Return, from the listing below, every line that includes "Closed".
▽
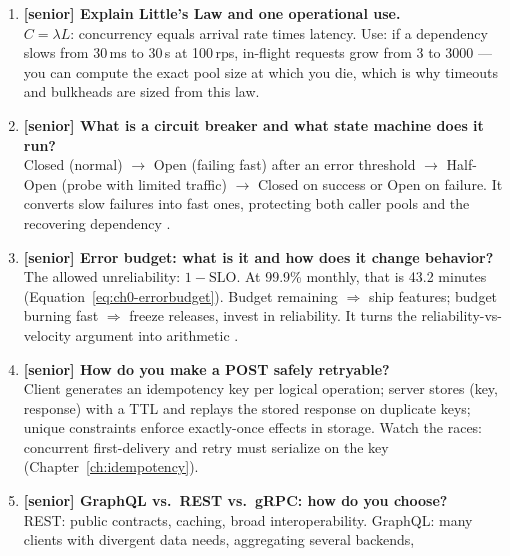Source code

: \begin{enumerate}[label=\textbf{Q\arabic*.}, leftmargin=3.2em]
    (1)~Only retry on retryable failures: transport errors, 429, 5xx ---
    never 4xx semantics; (2)~only idempotent operations, or add
    idempotency keys; (3)~bounded attempts (typically 3); (4)~exponential
    backoff with full jitter; (5)~a retry budget so retries stay a small
    fraction of traffic; (6)~respect \texttt{Retry-After}; (7)~the total
    retry deadline must fit the caller's own latency budget.
  \item \textbf{[senior] Explain Little's Law and one operational use.}\\
    $C = \lambda L$: concurrency equals arrival rate times latency. Use:
    if a dependency slows from 30\,ms to 30\,s at 100\,rps, in-flight
    requests grow from 3 to 3000 --- you can compute the exact pool size
    at which you die, which is why timeouts and bulkheads are sized from
    this law.
  \item \textbf{[senior] What is a circuit breaker and what state machine
    does it run?}\\
    Closed (normal) $\to$ Open (failing fast) after an error threshold
    $\to$ Half-Open (probe with limited traffic) $\to$ Closed on success
    or Open on failure. It converts slow failures into fast ones,
    protecting both caller pools and the recovering dependency
    \cite{nygard2018releaseit}.
  \item \textbf{[senior] Error budget: what is it and how does it change
    behavior?}\\
    The allowed unreliability: $1 - \mathrm{SLO}$. At 99.9\% monthly, that
    is 43.2 minutes (Equation~\eqref{eq:ch0-errorbudget}). Budget
    remaining $\Rightarrow$ ship features; budget burning fast
    $\Rightarrow$ freeze releases, invest in reliability. It turns the
    reliability-vs-velocity argument into arithmetic \cite{beyer2016sre}.
  \item \textbf{[senior] How do you make a POST safely retryable?}\\
    Client generates an idempotency key per logical operation; server
    stores (key, response) with a TTL and replays the stored response on
    duplicate keys; unique constraints enforce exactly-once effects in
    storage. Watch the races: concurrent first-delivery and retry must
    serialize on the key (Chapter~\ref{ch:idempotency}).
  \item \textbf{[senior] GraphQL vs.\ REST vs.\ gRPC: how do you choose?}\\
    REST: public contracts, caching, broad interoperability. GraphQL:
    many clients with divergent data needs, aggregating several backends,

\end{enumerate}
△
WRITTEN SOLUTION →
    Closed (normal) $\to$ Open (failing fast) after an error threshold
    $\to$ Half-Open (probe with limited traffic) $\to$ Closed on success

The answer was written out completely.